Hi Jason, thanks for the quick reply!
On 2/3/25 5:06 PM, Jason Gunthorpe wrote:
On Mon, Feb 03, 2025 at 02:55:12PM +0000, Diogo Ivo wrote:
Hello,
Commit c8cc2655cc6c introduced a regression when trying to use the media
accelerators present on the Tegra X1 SoC.
I came across this regression when testing the branch [1] that leverages
the NVJPG engine in the Tegra X1 for decoding a JPEG file. After commit
c8cc2655cc6c we see the following error messages after submitting a job
through the TEGRA_CHANNEL_SUBMIT IOCTL:
[ 46.879757] tegra-nvjpg 54380000.nvjpg: invalid gather for push buffer
0x0000000108f08000
What driver is this? The message comes from
drivers/gpu/host1x/hw/channel_hw.c
But what driver is 'tegra-nvjpg' that is bound to 54380000.nvjpg ?
Is it the stuff in
drivers/gpu/drm/nouveau/nvkm/engine/nvjpg/
I don't see "tegra-nvjpg" in the kernel?
The driver for NVJPG is not upstreamed yet, I am using a driver that I
wrote that is pretty much a copy of the driver for NVDEC. I have
attached it to this e-mail.
Can you share where the failing command was sent to the device?

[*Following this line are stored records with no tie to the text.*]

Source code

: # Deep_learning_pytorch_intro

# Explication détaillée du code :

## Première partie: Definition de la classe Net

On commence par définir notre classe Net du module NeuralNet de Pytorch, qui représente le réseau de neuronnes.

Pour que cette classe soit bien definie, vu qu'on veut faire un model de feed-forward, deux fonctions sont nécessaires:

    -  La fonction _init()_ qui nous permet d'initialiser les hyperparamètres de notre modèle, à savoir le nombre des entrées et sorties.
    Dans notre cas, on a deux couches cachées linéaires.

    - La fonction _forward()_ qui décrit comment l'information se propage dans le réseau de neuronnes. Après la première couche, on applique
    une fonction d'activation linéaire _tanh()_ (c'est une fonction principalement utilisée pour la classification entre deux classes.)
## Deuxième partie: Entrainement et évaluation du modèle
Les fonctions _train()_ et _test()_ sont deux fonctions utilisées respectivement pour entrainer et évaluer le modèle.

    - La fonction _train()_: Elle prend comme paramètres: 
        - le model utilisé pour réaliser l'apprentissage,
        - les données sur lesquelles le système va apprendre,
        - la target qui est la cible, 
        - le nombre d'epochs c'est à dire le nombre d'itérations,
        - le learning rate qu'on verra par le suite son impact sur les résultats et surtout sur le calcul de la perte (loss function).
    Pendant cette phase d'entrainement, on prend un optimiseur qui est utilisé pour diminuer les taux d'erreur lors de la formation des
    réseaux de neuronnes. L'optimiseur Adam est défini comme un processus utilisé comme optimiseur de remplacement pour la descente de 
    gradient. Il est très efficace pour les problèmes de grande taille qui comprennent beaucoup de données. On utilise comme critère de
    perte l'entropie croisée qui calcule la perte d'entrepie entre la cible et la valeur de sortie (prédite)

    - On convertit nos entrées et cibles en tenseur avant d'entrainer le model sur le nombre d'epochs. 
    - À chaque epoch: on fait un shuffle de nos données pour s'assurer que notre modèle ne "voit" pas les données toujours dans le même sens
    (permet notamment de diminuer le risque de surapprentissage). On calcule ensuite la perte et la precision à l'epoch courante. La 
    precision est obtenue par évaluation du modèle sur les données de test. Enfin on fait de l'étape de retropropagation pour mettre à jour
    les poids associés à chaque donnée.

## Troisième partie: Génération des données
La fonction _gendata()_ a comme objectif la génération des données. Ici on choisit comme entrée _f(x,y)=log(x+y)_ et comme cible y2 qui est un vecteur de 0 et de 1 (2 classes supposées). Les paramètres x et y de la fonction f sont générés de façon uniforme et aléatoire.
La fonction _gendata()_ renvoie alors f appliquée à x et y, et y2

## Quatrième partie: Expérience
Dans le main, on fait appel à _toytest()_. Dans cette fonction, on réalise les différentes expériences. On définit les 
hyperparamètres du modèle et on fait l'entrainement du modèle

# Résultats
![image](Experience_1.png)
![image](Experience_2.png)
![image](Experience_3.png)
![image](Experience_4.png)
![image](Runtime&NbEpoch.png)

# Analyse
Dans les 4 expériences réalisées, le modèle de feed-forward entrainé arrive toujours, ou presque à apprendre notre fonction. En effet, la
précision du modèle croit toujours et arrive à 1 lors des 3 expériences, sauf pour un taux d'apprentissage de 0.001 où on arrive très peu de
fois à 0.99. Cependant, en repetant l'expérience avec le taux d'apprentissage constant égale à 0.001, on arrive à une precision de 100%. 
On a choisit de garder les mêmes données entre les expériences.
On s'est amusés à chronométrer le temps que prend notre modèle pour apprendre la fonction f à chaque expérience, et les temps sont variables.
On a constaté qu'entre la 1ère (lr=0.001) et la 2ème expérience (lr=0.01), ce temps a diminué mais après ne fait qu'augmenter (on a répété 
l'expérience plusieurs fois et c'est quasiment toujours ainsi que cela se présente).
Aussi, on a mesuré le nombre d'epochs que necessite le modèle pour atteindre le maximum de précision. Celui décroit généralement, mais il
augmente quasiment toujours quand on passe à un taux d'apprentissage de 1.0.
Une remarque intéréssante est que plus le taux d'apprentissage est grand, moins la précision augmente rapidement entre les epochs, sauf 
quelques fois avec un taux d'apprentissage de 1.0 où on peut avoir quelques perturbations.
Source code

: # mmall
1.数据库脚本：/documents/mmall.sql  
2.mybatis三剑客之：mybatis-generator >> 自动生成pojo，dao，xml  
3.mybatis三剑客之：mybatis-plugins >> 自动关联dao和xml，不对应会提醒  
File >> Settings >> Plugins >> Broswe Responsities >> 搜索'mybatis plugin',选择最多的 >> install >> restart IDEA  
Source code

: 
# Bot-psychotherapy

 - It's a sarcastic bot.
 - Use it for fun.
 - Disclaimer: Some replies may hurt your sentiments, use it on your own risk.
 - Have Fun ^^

The command submission happens in tegra_task_submit() found in [1].
Please let me know if you need more information on my side and I'll be
happy to provide it.
It is still ARM64 & CONFIG_ARM_DMA_USE_IOMMU=n?
Yes it is.
I'm guessing it is the same basic issue as fae6e669cdc5 ("drm/tegra:
Do not assume that a NULL domain means no DMA IOMMU"), except in the
host1x not DRM code. It looks to me like the same pattern was copied
there.
How about this:
diff --git a/drivers/gpu/host1x/dev.c b/drivers/gpu/host1x/dev.c
index be2ad7203d7b96..090b1fc97a7309 100644
--- a/drivers/gpu/host1x/dev.c
+++ b/drivers/gpu/host1x/dev.c
@@ -361,6 +361,10 @@ static bool host1x_wants_iommu(struct host1x *host1x)
return true;
}
+/*
+ * Returns ERR_PTR on failure, NULL if the translation is IDENTITY, otherwise a
+ * valid paging domain.
+ */
static struct iommu_domain *host1x_iommu_attach(struct host1x *host)
{
struct iommu_domain *domain = iommu_get_domain_for_dev(host->dev);
@@ -385,6 +389,8 @@ static struct iommu_domain *host1x_iommu_attach(struct host1x *host)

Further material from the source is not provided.